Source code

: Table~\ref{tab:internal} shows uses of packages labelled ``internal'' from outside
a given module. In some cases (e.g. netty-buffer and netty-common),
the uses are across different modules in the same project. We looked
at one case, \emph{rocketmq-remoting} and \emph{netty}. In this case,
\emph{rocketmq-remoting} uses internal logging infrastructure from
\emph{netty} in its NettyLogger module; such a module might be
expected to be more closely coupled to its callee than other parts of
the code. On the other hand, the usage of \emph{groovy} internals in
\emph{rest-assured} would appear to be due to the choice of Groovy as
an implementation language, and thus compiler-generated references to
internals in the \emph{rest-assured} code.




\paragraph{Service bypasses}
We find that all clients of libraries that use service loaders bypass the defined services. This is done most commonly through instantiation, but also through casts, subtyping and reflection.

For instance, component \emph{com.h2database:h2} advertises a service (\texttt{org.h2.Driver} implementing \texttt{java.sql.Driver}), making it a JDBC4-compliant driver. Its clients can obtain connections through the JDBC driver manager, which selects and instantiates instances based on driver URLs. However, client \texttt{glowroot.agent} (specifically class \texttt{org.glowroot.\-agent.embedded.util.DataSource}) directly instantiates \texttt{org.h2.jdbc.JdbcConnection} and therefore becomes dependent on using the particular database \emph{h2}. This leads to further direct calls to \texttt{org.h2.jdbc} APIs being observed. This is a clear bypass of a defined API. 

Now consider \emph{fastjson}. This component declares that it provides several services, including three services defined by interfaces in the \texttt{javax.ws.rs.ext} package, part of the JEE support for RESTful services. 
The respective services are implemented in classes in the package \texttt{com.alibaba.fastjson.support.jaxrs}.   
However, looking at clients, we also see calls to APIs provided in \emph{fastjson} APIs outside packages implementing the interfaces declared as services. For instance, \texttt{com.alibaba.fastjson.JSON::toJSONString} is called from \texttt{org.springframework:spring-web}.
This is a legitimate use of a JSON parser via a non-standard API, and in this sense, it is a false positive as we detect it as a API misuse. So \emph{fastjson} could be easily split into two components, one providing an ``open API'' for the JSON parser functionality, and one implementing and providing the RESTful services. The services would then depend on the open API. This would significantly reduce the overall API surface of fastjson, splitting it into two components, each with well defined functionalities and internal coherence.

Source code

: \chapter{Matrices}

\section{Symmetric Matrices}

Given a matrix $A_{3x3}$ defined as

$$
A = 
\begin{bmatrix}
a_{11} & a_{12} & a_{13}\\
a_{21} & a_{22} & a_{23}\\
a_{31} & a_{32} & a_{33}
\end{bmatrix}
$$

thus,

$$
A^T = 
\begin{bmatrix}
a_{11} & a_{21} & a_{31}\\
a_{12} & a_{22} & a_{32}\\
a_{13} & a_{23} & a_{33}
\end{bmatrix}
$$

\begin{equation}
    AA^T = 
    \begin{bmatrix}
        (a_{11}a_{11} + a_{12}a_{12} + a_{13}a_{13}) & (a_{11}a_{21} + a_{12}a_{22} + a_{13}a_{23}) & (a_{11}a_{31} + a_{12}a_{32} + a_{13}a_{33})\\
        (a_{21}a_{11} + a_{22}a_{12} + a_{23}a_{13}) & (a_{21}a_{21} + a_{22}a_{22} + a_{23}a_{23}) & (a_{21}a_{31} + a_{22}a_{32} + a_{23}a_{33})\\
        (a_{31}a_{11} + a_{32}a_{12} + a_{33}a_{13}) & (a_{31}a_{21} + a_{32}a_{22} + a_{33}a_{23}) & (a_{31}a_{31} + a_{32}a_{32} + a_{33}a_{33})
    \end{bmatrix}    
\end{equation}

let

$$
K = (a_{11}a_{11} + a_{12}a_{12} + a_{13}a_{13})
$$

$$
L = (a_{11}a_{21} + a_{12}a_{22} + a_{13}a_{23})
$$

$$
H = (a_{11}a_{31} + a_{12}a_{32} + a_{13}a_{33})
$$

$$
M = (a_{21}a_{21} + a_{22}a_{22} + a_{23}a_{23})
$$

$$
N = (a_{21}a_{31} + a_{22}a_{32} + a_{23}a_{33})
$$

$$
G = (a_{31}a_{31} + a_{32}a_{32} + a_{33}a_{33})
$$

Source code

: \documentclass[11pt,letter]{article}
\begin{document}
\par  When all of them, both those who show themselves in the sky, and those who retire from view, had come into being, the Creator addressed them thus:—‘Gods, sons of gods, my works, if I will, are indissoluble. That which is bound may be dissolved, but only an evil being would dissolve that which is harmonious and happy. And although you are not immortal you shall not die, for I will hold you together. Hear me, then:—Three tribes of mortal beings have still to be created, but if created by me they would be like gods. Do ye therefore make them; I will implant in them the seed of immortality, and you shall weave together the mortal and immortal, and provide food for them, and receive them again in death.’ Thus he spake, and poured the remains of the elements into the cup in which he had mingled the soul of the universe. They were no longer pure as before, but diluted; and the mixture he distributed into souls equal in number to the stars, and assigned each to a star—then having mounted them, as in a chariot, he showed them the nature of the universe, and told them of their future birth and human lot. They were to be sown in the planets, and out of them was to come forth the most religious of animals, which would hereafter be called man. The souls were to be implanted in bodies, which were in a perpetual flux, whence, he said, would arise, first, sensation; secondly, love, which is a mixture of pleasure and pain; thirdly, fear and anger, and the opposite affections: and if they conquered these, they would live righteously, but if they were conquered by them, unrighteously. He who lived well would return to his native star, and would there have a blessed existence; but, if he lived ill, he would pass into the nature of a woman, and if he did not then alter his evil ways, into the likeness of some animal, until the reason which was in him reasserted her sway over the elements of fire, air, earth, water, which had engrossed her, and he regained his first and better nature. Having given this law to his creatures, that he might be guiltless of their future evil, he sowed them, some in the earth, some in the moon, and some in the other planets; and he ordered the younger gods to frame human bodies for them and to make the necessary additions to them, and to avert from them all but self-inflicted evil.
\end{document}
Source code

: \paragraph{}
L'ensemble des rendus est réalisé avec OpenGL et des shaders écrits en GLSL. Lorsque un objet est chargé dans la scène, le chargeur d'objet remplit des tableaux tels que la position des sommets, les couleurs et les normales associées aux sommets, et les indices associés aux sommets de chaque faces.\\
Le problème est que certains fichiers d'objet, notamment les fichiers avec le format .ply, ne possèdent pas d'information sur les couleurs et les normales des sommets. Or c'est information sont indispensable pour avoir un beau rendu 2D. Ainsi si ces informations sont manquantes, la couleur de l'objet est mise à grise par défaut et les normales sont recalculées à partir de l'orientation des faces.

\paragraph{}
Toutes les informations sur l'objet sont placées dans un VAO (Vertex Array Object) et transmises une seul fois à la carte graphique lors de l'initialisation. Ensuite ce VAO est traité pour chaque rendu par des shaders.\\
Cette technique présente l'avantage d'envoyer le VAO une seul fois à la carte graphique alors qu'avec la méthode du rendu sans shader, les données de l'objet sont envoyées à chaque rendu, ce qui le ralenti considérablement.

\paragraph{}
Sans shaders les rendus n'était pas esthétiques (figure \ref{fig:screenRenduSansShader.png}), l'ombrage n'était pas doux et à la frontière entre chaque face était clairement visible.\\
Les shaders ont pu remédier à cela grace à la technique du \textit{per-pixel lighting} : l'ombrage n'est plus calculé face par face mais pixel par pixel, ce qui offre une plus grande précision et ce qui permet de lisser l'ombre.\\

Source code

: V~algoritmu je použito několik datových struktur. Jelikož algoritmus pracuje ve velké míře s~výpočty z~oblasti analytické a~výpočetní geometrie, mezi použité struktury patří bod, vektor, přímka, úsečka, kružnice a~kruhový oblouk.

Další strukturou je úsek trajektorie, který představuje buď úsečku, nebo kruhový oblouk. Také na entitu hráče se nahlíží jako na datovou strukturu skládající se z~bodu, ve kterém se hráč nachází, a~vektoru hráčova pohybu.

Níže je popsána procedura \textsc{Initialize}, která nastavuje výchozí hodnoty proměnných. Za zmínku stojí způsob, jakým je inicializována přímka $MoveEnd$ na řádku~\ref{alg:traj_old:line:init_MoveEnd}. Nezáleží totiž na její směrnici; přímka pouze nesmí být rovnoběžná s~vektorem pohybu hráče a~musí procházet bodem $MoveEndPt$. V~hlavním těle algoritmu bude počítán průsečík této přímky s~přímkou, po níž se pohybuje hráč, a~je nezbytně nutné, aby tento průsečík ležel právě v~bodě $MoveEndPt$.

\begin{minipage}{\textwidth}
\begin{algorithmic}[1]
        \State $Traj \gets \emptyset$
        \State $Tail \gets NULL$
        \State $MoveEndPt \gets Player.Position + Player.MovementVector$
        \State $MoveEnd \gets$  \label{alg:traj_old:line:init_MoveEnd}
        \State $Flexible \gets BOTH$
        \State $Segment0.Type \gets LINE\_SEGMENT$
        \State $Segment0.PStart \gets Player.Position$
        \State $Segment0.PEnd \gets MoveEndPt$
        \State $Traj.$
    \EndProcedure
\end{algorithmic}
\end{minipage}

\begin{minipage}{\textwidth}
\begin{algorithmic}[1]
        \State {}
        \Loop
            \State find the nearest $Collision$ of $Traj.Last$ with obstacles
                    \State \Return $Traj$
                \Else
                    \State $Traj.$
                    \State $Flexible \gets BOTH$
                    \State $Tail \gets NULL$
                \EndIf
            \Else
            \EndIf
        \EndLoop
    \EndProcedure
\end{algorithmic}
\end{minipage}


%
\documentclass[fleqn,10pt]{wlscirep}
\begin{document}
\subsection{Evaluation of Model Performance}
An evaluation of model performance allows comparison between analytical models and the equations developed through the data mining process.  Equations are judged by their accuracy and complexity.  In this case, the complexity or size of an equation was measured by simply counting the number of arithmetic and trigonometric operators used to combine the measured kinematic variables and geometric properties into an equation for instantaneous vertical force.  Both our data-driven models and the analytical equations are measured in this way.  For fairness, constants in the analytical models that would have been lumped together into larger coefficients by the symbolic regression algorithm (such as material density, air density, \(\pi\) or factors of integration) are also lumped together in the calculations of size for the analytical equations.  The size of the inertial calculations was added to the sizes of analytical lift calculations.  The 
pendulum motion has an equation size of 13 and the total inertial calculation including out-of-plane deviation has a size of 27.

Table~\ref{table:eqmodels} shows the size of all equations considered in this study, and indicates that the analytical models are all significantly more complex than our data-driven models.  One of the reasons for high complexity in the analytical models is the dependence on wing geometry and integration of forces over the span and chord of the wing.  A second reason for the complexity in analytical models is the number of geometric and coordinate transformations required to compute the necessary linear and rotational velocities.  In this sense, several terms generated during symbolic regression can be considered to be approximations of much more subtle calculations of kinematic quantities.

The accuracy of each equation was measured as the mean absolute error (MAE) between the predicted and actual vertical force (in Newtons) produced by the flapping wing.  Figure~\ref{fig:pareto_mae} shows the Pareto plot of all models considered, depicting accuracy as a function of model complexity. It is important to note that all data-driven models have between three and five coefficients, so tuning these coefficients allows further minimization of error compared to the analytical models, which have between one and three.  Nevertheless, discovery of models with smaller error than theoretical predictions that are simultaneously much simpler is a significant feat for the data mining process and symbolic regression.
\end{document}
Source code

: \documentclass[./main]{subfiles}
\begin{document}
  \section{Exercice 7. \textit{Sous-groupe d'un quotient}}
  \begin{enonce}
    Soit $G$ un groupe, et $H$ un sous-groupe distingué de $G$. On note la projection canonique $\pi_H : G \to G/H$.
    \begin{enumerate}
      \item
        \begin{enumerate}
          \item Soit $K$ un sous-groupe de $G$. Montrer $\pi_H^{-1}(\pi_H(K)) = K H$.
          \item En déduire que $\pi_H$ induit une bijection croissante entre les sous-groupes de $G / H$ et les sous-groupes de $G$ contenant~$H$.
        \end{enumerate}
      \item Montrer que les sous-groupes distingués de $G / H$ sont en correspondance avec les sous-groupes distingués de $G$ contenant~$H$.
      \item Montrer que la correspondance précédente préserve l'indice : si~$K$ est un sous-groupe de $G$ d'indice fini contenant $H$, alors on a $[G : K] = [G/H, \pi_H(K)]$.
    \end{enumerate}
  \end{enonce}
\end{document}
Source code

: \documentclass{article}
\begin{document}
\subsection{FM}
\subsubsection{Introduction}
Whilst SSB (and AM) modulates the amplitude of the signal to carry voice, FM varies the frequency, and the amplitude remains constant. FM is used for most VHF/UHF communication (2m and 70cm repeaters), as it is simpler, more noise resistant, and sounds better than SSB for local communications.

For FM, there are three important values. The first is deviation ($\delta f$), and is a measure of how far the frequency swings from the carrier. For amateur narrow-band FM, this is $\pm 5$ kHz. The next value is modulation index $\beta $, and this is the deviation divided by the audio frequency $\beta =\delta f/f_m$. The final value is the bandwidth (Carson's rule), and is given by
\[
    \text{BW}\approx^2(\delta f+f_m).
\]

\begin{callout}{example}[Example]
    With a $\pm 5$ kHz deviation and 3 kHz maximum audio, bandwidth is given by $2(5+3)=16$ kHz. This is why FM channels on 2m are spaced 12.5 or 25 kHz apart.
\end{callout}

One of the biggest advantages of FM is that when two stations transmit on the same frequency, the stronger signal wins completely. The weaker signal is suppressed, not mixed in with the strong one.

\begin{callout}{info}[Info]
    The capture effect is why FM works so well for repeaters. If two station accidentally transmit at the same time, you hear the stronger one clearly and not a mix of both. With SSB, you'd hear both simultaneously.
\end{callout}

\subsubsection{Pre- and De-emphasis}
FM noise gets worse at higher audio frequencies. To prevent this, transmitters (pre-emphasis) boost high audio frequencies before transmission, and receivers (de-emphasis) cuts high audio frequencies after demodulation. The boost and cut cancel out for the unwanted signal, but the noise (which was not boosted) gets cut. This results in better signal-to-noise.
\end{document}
--------------------------------
◆ What you will do:
If a line in the entries holds the string "assured", copy it.

◆ Answer area:
\emph{rest-assured} would appear to be due to the choice of Groovy as
internals in the \emph{rest-assured} code.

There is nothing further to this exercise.